Ramses Younan was born to a Coptic Christian family in 1913 in Al-Minya, Egypt. Younan enrolled at the Madrasat Al Funon Al Jamilah (School of Fine Arts) in Cairo. Still, he did not complete his degree, leaving in 1933 to teach drawing in the Egyptian towns of Tanta, Port Said, and Zagazig. Younan published his first book, ghāyat al-rasām al-ʿaṣarī (The Aim of the Contemporary Painter), in Arabic in 1938. This was Younan’s first published work of art discourse, in which he analysed French cubist painter Amédée Ozenfant’s theories of purism.
Younan was one of the leading members of the Art et Liberté group. He exhibited in the First Exhibit of Independent Art alongside Kamel Telmisany (1915–1972), Fuad Kamel (1927–1995), Hassia, Angelo de Riz, and Mahmoud Said (1897–1964). Unlike the agitated, expressionist style of fellow Art et Liberté members Kamel and Telmisany, Younan painted smooth, precise forms in desert-like settings, similar to artists like Salvador Dalí or Yves Tanguy.
The group published an Arabic-language journal,al-Taṭawwur, to which Younan contributed tremendously. In an article titled “The Future of Culture in Egypt,” he critiqued prominent Egyptian intellectual Taha Hussein’s conception of al-thaqafa (culture). Younan also edited al-majalla al-jadida (The New Magazine) from 1941 until the Egyptian government shut it down in 1944. In the early 1940s, Younan wrote about artworks or art movements and considered the broader philosophical and theoretical issues on the role of art and culture in society.
Younan lived in Paris from 1947 through 1956, working as an artist, writer, and, later, a journalist. He and Georges Henein (1914–1973) founded the journal and publishing house La Part du Sable, which was based in Paris and published in Cairo. Henein and Younan formally broke with Breton and mainstream Surrealism in 1948. Their essay “Notes sur une ascèse hystérique” (Notes on a hysterical asceticism) criticises surrealist “mythology,” striving instead to forge a new philosophy. In particular, Younan derides Surrealism’s belief in truth as a dependence on a bourgeois “mythology,” despite its dedication to the unconscious.

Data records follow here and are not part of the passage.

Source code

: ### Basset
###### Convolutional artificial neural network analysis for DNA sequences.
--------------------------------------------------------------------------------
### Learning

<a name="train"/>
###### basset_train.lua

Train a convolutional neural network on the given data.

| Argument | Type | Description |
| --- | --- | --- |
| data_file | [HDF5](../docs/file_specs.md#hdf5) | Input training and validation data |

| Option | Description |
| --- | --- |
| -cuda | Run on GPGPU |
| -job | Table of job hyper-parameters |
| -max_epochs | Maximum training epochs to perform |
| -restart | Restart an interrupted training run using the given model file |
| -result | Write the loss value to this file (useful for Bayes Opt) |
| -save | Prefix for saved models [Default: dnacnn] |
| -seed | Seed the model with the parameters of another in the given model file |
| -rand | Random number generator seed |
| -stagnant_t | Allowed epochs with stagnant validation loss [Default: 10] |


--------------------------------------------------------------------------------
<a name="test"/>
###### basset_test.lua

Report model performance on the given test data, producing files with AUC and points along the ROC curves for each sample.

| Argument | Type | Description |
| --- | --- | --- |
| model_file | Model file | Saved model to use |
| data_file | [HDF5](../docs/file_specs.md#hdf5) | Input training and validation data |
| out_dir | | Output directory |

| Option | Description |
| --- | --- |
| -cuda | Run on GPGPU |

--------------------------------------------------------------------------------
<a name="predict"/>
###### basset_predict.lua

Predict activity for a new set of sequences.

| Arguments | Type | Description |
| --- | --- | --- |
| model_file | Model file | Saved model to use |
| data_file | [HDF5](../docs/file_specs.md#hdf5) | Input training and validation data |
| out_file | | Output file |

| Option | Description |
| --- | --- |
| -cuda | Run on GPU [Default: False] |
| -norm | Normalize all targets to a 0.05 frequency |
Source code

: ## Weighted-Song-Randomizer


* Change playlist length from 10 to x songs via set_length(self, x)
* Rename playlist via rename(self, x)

This radical claim distinguishes Younan from other visual artists of his time but also initiated a brief hiatus from artmaking in his life.
According to art historian Badr al-Dīn Abū Ghāzī, Younan experienced a “crisis of expression” and found a “second profession” working in the Arabic department of France’s national public broadcaster, Radiodiffusion-Télévision Française (RTF), until 1956. He also met and married a Polish woman, Jozéfa Drobnik, and had two daughters, Sylvie and Sonia, in 1949 and 1951. Meanwhile, Egypt experienced tremendous change when the 1952 Free Officer’s Revolution deposed the Egyptian monarchy. In 1956, Egyptian President Gamal Abdel Nasser ordered the Suez Canal nationalised, sparking the Tripartite Aggression in which Israel, followed by France and Britain, invaded Egypt. Younan protested when two RTF colleagues were fired over their refusal to repeat anti-Arab sentiments on air in 1956 and was dismissed from his job. He was deported to Egypt in the same year. He never returned to France.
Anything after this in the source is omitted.